I have tons of old cellphone boards/ram/all types of gold containing electronics on them(already removed all the plastic)
And I was planning on grinding the entire thing into the finest powder I could and then use aqua regia(still waiting for the nitric to react so I don't have excess) directly followed by the precipitation using SMB, I know that this would give me a low purity level, but after that I would repeat the process a couple of times and I would expect a high purity level.

That's the first option, the second option would be to take a similar process to the one used to process chips.

First melt them with the furnace(everything in it, boards ram etc) and then aqua regia followed by smb and a couple of purifications.

Does this sound logical?
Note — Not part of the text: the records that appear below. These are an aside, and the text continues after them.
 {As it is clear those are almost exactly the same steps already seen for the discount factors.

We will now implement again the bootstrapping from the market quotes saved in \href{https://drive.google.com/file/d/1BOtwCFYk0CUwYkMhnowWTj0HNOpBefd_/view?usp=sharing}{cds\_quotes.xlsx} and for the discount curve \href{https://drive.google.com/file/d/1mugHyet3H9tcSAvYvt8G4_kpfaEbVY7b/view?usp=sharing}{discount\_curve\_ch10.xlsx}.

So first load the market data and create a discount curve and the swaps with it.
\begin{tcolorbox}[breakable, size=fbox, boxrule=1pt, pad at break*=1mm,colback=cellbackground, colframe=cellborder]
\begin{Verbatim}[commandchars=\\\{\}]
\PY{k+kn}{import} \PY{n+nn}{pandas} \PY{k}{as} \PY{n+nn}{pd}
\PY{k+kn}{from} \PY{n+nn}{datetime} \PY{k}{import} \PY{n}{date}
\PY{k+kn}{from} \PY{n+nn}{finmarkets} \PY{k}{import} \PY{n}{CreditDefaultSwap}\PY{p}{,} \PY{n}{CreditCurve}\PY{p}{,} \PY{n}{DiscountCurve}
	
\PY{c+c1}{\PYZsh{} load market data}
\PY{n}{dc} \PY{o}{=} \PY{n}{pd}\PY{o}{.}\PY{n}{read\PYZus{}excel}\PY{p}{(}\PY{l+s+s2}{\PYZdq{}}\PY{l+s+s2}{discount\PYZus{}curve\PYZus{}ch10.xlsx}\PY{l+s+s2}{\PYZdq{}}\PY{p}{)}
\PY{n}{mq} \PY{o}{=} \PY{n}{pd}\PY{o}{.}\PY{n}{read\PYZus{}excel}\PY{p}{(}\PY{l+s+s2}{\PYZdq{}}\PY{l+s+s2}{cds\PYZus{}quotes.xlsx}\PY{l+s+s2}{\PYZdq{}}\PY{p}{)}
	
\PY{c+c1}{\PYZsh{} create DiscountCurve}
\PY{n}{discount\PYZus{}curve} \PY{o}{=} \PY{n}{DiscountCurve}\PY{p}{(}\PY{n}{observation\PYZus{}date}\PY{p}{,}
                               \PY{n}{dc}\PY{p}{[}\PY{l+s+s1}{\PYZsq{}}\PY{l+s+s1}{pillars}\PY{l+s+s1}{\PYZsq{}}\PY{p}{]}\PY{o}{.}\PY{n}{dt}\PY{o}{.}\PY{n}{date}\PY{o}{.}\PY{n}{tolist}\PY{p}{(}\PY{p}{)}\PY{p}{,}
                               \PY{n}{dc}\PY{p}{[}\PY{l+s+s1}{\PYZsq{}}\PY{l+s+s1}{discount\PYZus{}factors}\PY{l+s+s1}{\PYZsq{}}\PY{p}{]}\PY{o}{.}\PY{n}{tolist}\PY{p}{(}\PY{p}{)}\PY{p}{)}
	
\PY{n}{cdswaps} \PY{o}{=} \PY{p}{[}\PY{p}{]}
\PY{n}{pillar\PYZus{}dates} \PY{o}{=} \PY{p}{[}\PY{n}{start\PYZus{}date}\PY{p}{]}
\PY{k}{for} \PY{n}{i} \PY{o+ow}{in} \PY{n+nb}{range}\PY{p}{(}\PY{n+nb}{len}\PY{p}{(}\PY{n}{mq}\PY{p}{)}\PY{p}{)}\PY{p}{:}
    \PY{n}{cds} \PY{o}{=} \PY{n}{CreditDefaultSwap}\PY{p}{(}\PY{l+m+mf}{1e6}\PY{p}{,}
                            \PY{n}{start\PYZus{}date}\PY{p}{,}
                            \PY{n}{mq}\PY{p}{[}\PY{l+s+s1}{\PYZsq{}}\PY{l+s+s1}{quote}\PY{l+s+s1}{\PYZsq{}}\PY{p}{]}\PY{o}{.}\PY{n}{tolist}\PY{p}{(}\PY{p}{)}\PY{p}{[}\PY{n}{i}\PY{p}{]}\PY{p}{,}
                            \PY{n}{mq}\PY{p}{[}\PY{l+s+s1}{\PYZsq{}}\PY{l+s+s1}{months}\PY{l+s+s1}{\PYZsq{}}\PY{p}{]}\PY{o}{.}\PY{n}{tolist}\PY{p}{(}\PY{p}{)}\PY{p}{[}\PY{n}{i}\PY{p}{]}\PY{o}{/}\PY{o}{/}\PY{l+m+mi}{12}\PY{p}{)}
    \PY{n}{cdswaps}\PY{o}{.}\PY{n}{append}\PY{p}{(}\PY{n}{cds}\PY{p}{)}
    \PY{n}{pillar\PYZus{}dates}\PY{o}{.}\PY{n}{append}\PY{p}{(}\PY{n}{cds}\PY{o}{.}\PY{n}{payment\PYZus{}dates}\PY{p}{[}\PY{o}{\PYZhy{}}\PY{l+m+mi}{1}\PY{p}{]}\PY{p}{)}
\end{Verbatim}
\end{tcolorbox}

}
I have a pretty big batch and I really don't want to ruin everything, also I am only interested in the gold for now.

Thanks in advance for the tips.


----------



## chuckgambale (Jan 30, 2017)

No is the short answer. Almost every single person that goes that route fails. Grinding everything up and throwing it in AR sounds so simple doesn't it. There are so many excellent posts about why this is a bad idea. Start with the library section of the forum and go from there. I'm sure our more esteemed and well spoken members can articulate why it's a bad idea better than me so I'll let them. There is good news, you came here with a question that actually puts you way ahead of those who come here with a toxic deadly bucket of acid and a whole bunch of metals dissolved in solution. Your in the best place to learn about refining from people with serious expertise. I truly wish you the best.


----------



## Dioalma (Jan 30, 2017)

Thank you, it gives me peace of mind that others have tryed this and failed, I guess I will try to isolate the most gold I can then.


----------



## nickvc (Jan 30, 2017)

Dioalma welcome to the forum.
To give you a reason why you should not try and just dissolve all the metals I will just mention stannic acid, this is tin dissolved, and it will also steal some of your gold.
It makes sense to try and do what gold miners do and concentrate your values, this makes recovery and refining of them much easier and gives better returns and purity.
I would suggest some reading before you try using any chemicals ,mechanical or hand sorting will be needed on a lot of items and it will be time well spent, not all metals react to the same acids or bases so having similar materials will make your life easier once you are ready to start.
I would further suggest some small scale tests before placing large lots into any chemicals, a small failure is not too bad, a large one will become a nightmare.
Good luck.


----------



## kurtak (Jan 30, 2017)

Hi Dioalma

Your first option is a VERY BAD idea - I do not have time right now but will take the time tomorrow morning to explain why - for now I will just say it will result in a "huge" mess & you will be "lucky" to recover all your gold

you wrote



Dioalma said:


> And I was planning on grinding the entire thing into the finest powder I could and then use aqua regia (still waiting for the nitric to react so I don't have excess)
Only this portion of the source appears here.